Problem to work on: Look through the data below and count each line where the word "presheaf" appears. Reply with the count alone.

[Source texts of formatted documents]
════════════════

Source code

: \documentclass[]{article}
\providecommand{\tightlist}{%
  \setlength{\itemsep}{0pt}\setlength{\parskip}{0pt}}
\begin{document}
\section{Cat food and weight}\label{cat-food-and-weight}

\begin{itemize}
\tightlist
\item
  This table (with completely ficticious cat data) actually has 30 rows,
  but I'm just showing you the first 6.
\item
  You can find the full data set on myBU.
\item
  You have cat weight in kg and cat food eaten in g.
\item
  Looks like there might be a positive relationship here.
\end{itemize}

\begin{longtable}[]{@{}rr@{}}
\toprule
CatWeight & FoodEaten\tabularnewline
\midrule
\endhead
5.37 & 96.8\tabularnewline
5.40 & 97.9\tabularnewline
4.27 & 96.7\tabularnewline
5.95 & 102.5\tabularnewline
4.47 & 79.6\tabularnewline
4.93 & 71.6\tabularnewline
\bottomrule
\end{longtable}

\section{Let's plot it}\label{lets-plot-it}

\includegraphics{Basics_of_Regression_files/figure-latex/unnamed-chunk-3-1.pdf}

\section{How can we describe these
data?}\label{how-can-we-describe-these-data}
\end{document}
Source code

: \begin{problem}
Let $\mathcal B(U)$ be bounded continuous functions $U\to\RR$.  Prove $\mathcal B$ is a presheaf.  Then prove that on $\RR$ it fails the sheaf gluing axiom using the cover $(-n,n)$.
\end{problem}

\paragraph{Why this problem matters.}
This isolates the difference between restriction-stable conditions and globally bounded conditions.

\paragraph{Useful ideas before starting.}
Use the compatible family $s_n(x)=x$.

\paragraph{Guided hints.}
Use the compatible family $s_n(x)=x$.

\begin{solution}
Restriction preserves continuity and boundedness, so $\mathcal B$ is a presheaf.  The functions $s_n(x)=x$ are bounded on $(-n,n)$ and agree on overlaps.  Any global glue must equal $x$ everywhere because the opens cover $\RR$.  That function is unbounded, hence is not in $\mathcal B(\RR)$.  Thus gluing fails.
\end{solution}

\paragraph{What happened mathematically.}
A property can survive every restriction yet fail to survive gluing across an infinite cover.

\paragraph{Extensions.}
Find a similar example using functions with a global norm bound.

════════════════

Expected answer: 2